Re: [PATCH v3] blk-iocost: fix busy_level reset when no IOs complete
From: Tejun Heo
Date: Tue Mar 31 2026 - 15:08:38 EST
On Tue, Mar 31, 2026 at 10:05:09AM +0000, Jialin Wang wrote:
> When a disk is saturated, it is common for no IOs to complete within a
> timer period. Currently, in this case, rq_wait_pct and missed_ppm are
> calculated as 0, the iocost incorrectly interprets this as meeting QoS
> targets and resets busy_level to 0.
>
> This reset prevents busy_level from reaching the threshold (4) needed
> to reduce vrate. On certain cloud storage, such as Azure Premium SSD,
> we observed that iocost may fail to reduce vrate for tens of seconds
> during saturation, failing to mitigate noisy neighbor issues.
>
> Fix this by tracking the number of IO completions (nr_done) in a period.
> If nr_done is 0 and there are lagging IOs, the saturation status is
> unknown, so we keep busy_level unchanged.
>
> The issue is consistently reproducible on Azure Standard_D8as_v5 (Dasv5)
> VMs with 512GB Premium SSD (P20) using the script below. It was not
> observed on GCP n2d VMs (with 100G pd-ssd and 1.5T local-ssd), and no
> regressions were found with this patch.
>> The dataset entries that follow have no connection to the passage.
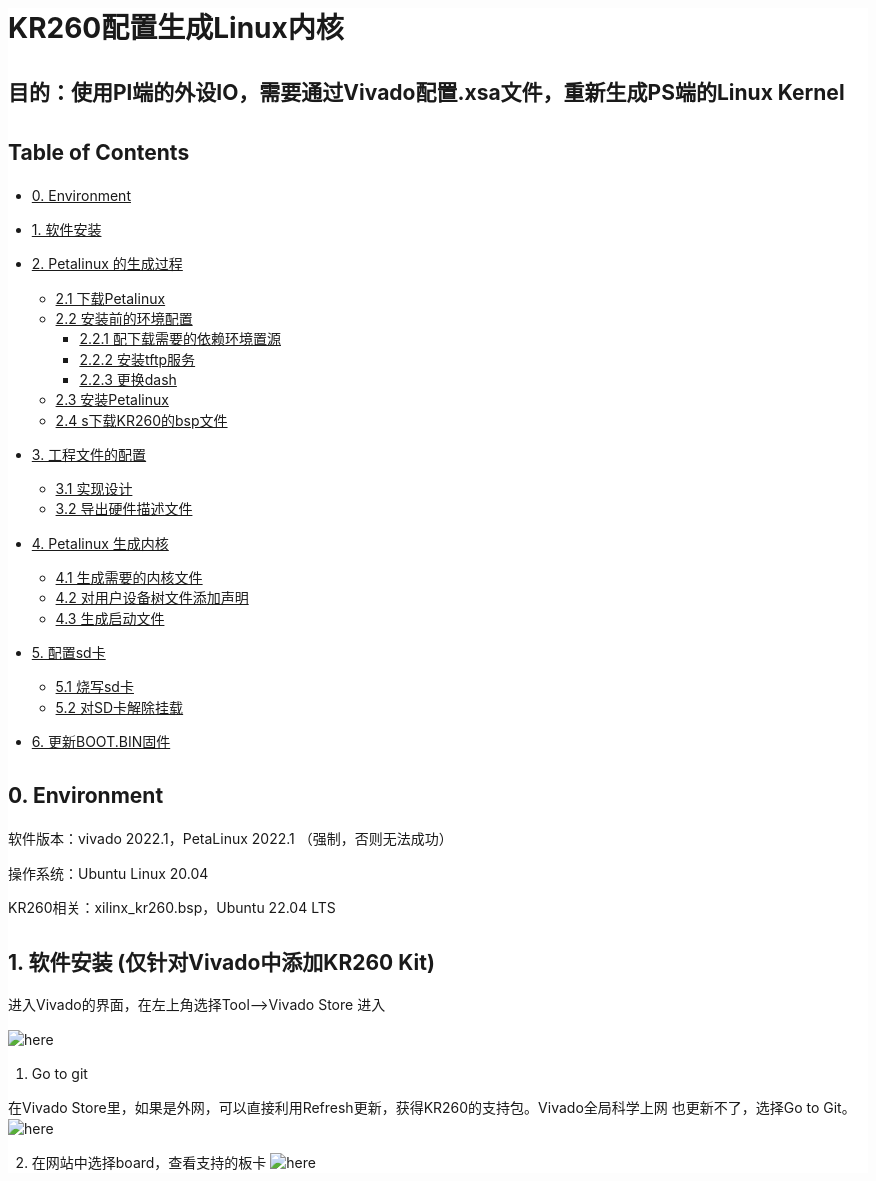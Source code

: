 # KR260配置生成Linux内核

## 目的：使用Pl端的外设IO，需要通过Vivado配置.xsa文件，重新生成PS端的Linux Kernel

## Table of Contents

- [0. Environment](#0-Environment)

- [1. 软件安装](#1-软件安装-仅针对vivado中添加kr260-kit)
- [2. Petalinux 的生成过程](#2-petalinux-的生成过程-linux)
  - [2.1 下载Petalinux](#21-下载petalinux)
  - [2.2 安装前的环境配置](#22-安装前的环境配置)
     - [2.2.1 配下载需要的依赖环境置源](#221-下载需要的依赖环境)
     - [2.2.2 安装tftp服务](#222-安装tftp服务)
     - [2.2.3 更换dash](#223-更换dash)
  - [2.3 安装Petalinux](#23-安装petalinux)
  - [2.4 s下载KR260的bsp文件](#24-下载kr260的bsp文件)
- [3. 工程文件的配置](#3-工程文件的配置)
  - [3.1 实现设计](#31-实现设计)
  - [3.2 导出硬件描述文件](#32-导出-硬件描述-文件)
- [4. Petalinux 生成内核](#4-petalinux-生成内核)
  - [4.1 生成需要的内核文件](#41-生成需要的内核文件)
  - [4.2 对用户设备树文件添加声明](#42-对用户设备树文件添加声明)
  - [4.3 生成启动文件](#43-生成启动文件)
- [5. 配置sd卡](#5-配置sd卡)
  - [5.1 烧写sd卡](#51-烧写sd卡)
  - [5.2 对SD卡解除挂载](#52-对sd卡解除挂载)
- [6. 更新BOOT.BIN固件](#6-更新bootbin固件)

 

## 0. Environment
软件版本：vivado 2022.1，PetaLinux 2022.1 （强制，否则无法成功）

操作系统：Ubuntu Linux 20.04 

KR260相关：xilinx_kr260.bsp，Ubuntu 22.04 LTS

## 1. 软件安装 (仅针对Vivado中添加KR260 Kit)

  进入Vivado的界面，在左上角选择Tool-->Vivado Store 进入

![here](https://github.com/shilicon/kr260_robotic_arm/blob/main/image/vivado.JPEG)

1. Go to git

在Vivado Store里，如果是外网，可以直接利用Refresh更新，获得KR260的支持包。Vivado全局科学上网 也更新不了，选择Go to Git。
![here](https://github.com/shilicon/kr260_robotic_arm/blob/main/image/vivadoStore.jpeg)

2. 在网站中选择board，查看支持的板卡
![here](https://github.com/shilicon/kr260_robotic_arm/blob/main/image/vivadoGit.JPEG)

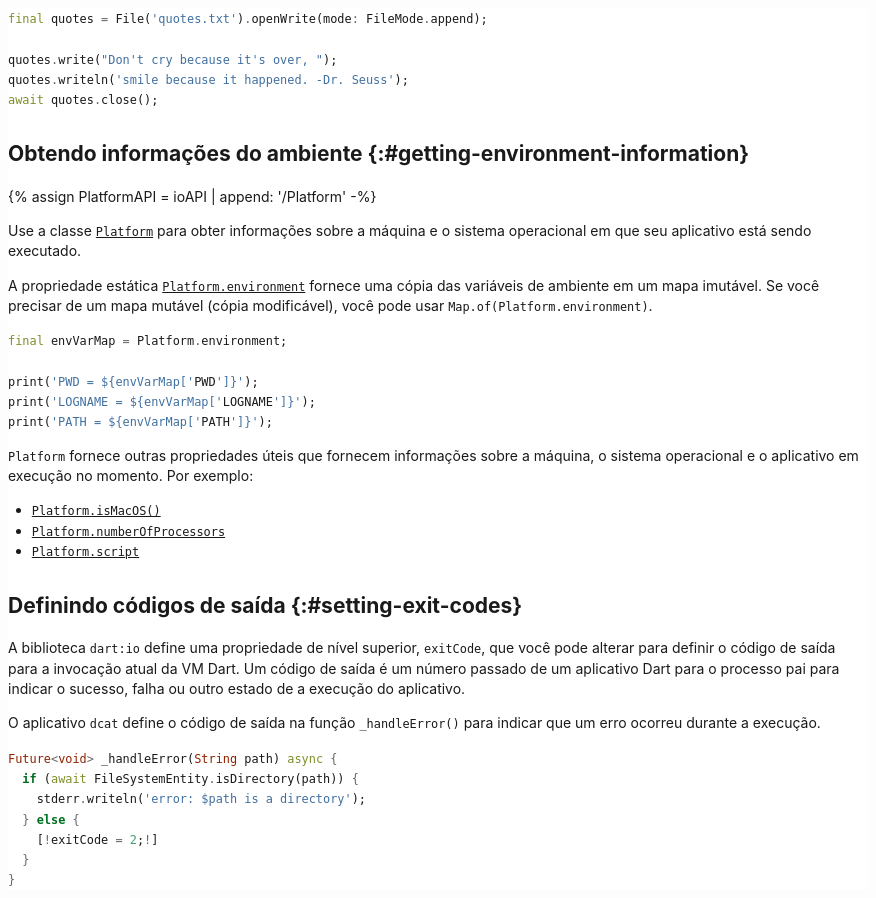 <?code-excerpt "cli/lib/cmdline.dart (write-quotes)"?>
```dart
final quotes = File('quotes.txt').openWrite(mode: FileMode.append);

quotes.write("Don't cry because it's over, ");
quotes.writeln('smile because it happened. -Dr. Seuss');
await quotes.close();
```

## Obtendo informações do ambiente {:#getting-environment-information}

{% assign PlatformAPI = ioAPI | append: '/Platform' -%}

Use a classe [`Platform`]({{PlatformAPI}}-class.html)
para obter informações sobre a máquina e o sistema operacional
em que seu aplicativo está sendo executado.

A propriedade estática [`Platform.environment`]({{PlatformAPI}}/environment.html)
fornece uma cópia das variáveis de ambiente em um mapa imutável.
Se você precisar de um mapa mutável (cópia modificável), você
pode usar `Map.of(Platform.environment)`.

<?code-excerpt "cli/lib/cmdline.dart (env)"?>
```dart
final envVarMap = Platform.environment;

print('PWD = ${envVarMap['PWD']}');
print('LOGNAME = ${envVarMap['LOGNAME']}');
print('PATH = ${envVarMap['PATH']}');
```

`Platform` fornece outras propriedades úteis que fornecem
informações sobre a máquina, o sistema operacional e o aplicativo
em execução no momento. Por exemplo:

- [`Platform.isMacOS()`]({{PlatformAPI}}/isMacOS.html)
- [`Platform.numberOfProcessors`]({{PlatformAPI}}/numberOfProcessors.html)
- [`Platform.script`]({{PlatformAPI}}/script.html)

## Definindo códigos de saída {:#setting-exit-codes}

A biblioteca `dart:io` define uma propriedade de nível superior,
`exitCode`, que você pode alterar para definir o código de saída para
a invocação atual da VM Dart.
Um código de saída é um número passado de
um aplicativo Dart para o processo pai
para indicar o sucesso, falha ou outro estado de
a execução do aplicativo.

O aplicativo `dcat` define o código de saída
na função `_handleError()` para indicar que um erro
ocorreu durante a execução.

<?code-excerpt "cli/bin/dcat.dart (handle-error)" remove="/^\s*\/\/!tip.*/" replace="/exit.*;/[!$&!]/g"?>
```dart
Future<void> _handleError(String path) async {
  if (await FileSystemEntity.isDirectory(path)) {
    stderr.writeln('error: $path is a directory');
  } else {
    [!exitCode = 2;!]
  }
}
```


[`command_line`]: {{site.repo.dart.org}}/samples/tree/main/command_line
In this script, cgA performs
> large IOs with iodepth=128, while cgB performs small IOs with iodepth=1
> rate_iops=100 rw=randrw. With iocost enabled, we expect it to throttle
> cgA, the submission latency (slat) of cgA should be significantly higher,
> cgB can reach 200 IOPS and the completion latency (clat) should below.
...
> Signed-off-by: Jialin Wang <wjl.linux@xxxxxxxxx>
Acked-by: Tejun Heo <tj@xxxxxxxxxx>
Thanks.
--
tejun